Там в наше отсутствие зачем-то передвинули мебель. В центре теперь стоял низкий столик с масляной лампой, а рядом со столиком – красивое деревянное кресло, похожее на старообразный царский трон.

В кресле сидел незнакомый старик. Ветхий и желтый, словно сделанное из дорогого пергамента чучело богомола-исполина.

Старик напоминал также седой пушистый одуванчик, которому каким-то чудом удалось пережить лето, осень и зиму, растеряв почти всех своих летучих отпрысков, но все-таки – не всех.

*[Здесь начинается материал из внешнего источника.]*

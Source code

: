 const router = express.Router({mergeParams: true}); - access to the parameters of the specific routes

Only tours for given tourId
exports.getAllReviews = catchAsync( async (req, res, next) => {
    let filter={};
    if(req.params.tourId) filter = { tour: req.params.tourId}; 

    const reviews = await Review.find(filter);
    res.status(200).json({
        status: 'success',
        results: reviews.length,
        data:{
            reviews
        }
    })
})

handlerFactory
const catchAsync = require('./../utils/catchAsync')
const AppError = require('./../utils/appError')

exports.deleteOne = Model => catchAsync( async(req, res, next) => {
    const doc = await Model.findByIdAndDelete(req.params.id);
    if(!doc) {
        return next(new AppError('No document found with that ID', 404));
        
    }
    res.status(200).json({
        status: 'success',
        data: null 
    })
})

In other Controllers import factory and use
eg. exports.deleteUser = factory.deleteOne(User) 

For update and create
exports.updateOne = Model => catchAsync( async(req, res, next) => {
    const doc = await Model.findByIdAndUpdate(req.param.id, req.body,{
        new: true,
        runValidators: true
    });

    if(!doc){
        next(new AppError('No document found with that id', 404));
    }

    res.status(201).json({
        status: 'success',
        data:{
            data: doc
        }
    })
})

Старик читал. Когда мы ввалились в гостиную, споря о том, нужна ли материально обеспеченным поэтам милость царей, он отложил свиток и внимательно посмотрел на нас своими черными, живыми глазами.

– Кто… вы? – спросил старик. Его голос был как тихий скрежет ледника, потревоженного криком пролетевшего ворона.

– Мы поэты, – отвечал я.

Вопрос «А ты-то кем будешь? И что тут делаешь?» я старику задать не решился. Почтение к сединам как-никак.

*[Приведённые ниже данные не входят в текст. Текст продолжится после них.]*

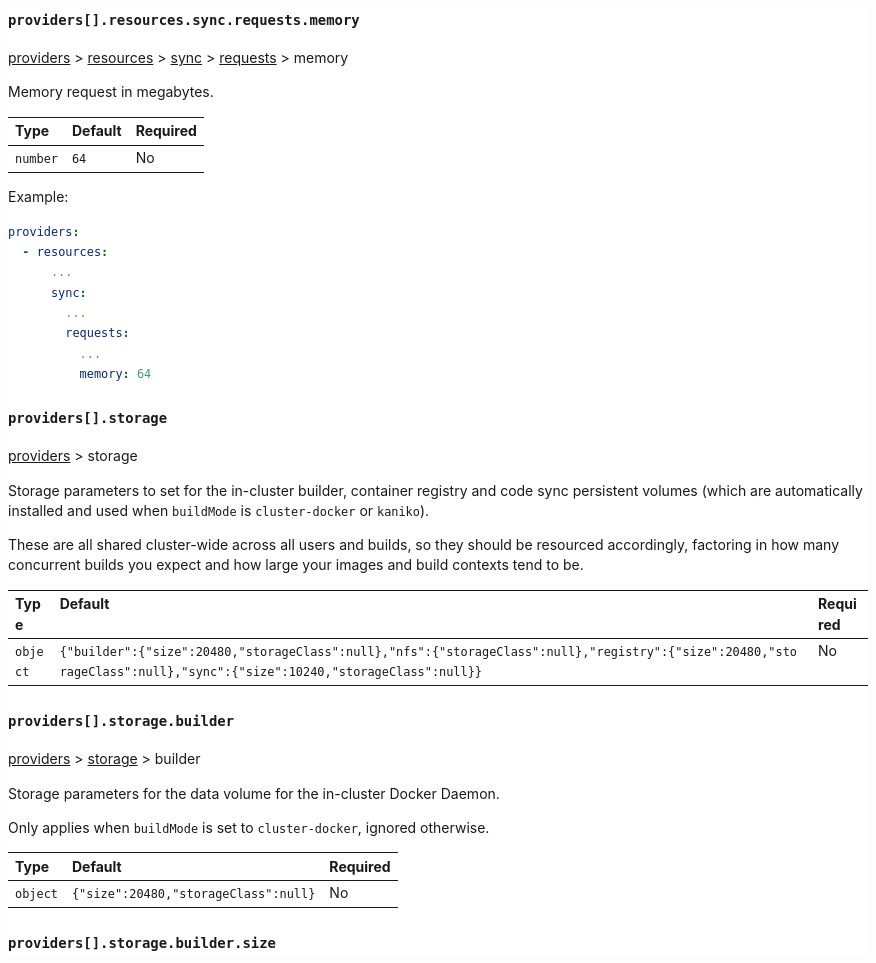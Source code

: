 ### `providers[].resources.sync.requests.memory`

[providers](kubernetes.md#providers) &gt; [resources](kubernetes.md#providersresources) &gt; [sync](kubernetes.md#providersresourcessync) &gt; [requests](kubernetes.md#providersresourcessyncrequests) &gt; memory

Memory request in megabytes.

| Type | Default | Required |
| :--- | :--- | :--- |
| `number` | `64` | No |

Example:

```yaml
providers:
  - resources:
      ...
      sync:
        ...
        requests:
          ...
          memory: 64
```

### `providers[].storage`

[providers](kubernetes.md#providers) &gt; storage

Storage parameters to set for the in-cluster builder, container registry and code sync persistent volumes \(which are automatically installed and used when `buildMode` is `cluster-docker` or `kaniko`\).

These are all shared cluster-wide across all users and builds, so they should be resourced accordingly, factoring in how many concurrent builds you expect and how large your images and build contexts tend to be.

| Type | Default | Required |
| :--- | :--- | :--- |
| `object` | `{"builder":{"size":20480,"storageClass":null},"nfs":{"storageClass":null},"registry":{"size":20480,"storageClass":null},"sync":{"size":10240,"storageClass":null}}` | No |

### `providers[].storage.builder`

[providers](kubernetes.md#providers) &gt; [storage](kubernetes.md#providersstorage) &gt; builder

Storage parameters for the data volume for the in-cluster Docker Daemon.

Only applies when `buildMode` is set to `cluster-docker`, ignored otherwise.

| Type | Default | Required |
| :--- | :--- | :--- |
| `object` | `{"size":20480,"storageClass":null}` | No |

### `providers[].storage.builder.size`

– Поэты? Поэты хорошо. Я… люблю поэтов! А ведь когда-то не любил… Считал пустыми… людьми… Сотрясателями воздуха!

– Да мы и есть, в сущности, пустые! – усмехнулся я. – Или очень быстро становимся пустыми. Если мы будем полны, то станем непрозрачными для божественного ветра. И примемся говорить не о том, о чем нужно, а о том, что у нас внутри. То есть о том, что делает нас полными. Внутри же у нас в точности то, что и у других людей. Похоть, сожаления и мечты о неважном.